Generate assemblers from disassemblers, code to accompany the 2018 Jailbreak Security Summit talk.
The original two architecture tested for this talk were powerpc and mips. Additional architecture exist in their respective directories.
The powerpc assembler is live in Binary Ninja as part of the open source powerpc architecture, see: https://github.com/Vector35/ppc-capstone.
Files
- ./ppc - ppc assembler
- ./ppc/tools - helper programs, tests, etc.
- ./mips - mips assembler
- ./mips/tools - helper programs, tests, etc.
- ./arm-capstone - arm assembler with capstone as oracle (WIP)
- ./arm-capstone/tools - helper programs, test, etc.
- ./arm-binja - arm assembler with binary ninja as oracle (WIP)
- ./arm-binja/tools - helper programs, test, etc.
Speed
With compile optimized for speed, I'm getting 4k asssembles/sec for randomly sampled encodings over the 32-bit instruction space.
How?
- Travel all 32-bit encodings, disassemble, and collect opcode->encoding "seeds". See opc_seeds.cpp.

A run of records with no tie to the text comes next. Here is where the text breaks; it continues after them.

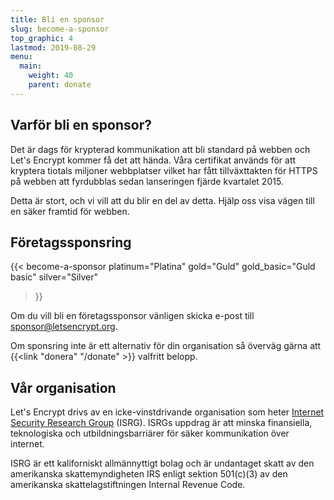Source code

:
 ```yaml
---
title: Bli en sponsor
slug: become-a-sponsor
top_graphic: 4
lastmod: 2019-08-29
menu:
  main:
    weight: 40
    parent: donate
---
```


## Varför bli en sponsor?

Det är dags för krypterad kommunikation att bli standard på webben och Let's Encrypt kommer få det att hända. Våra certifikat används för att kryptera tiotals miljoner webbplatser vilket har fått tillväxttakten för HTTPS på webben att fyrdubblas sedan lanseringen fjärde kvartalet 2015.

Detta är stort, och vi vill att du blir en del av detta. Hjälp oss visa vägen till en säker framtid för webben.

## Företagssponsring

{{< become-a-sponsor
  platinum="Platina"
  gold="Guld"
  gold_basic="Guld basic"
  silver="Silver"
>}}

Om du vill bli en företagssponsor vänligen skicka e-post till [sponsor@letsencrypt.org](mailto:sponsor@letsencrypt.org).

Om sponsring inte är ett alternativ för din organisation så överväg gärna att {{<link "donera" "/donate" >}} valfritt belopp.

## Vår organisation

Let's Encrypt drivs av en icke-vinstdrivande organisation som heter [Internet Security Research Group](https://www.abetterinternet.org/) (ISRG). ISRGs uppdrag är att minska finansiella, teknologiska och utbildningsbarriärer för säker kommunikation över internet.

ISRG är ett kaliforniskt allmännyttigt bolag och är undantaget skatt av den amerikanska skattemyndigheten IRS enligt sektion 501\(c\)(3) av den amerikanska skattelagstiftningen Internal Revenue Code.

- For each opcode->encoding seed, fuzz the encoding and tokenize the result, further breaking the instruction spaces into syntax->encoding seeds. See syn_seeds.py.
- For each syn->encoding seed, fuzz again to get bit patterns like "0011xx01xx1" that instruct the genetic algorithm where to toggle bits. See syn_bitpats.py.
- Genetic algorithm changes the wildcard x bits from the bit pattern, using the fitness function that considers the type of each token. String tokens are strcmp'd, numeric tokens are hamming-distance compared.
License
This code MIT licensed, see LICENSE.txt.
It links against the Capstone disassembly framework which is BSD licensed.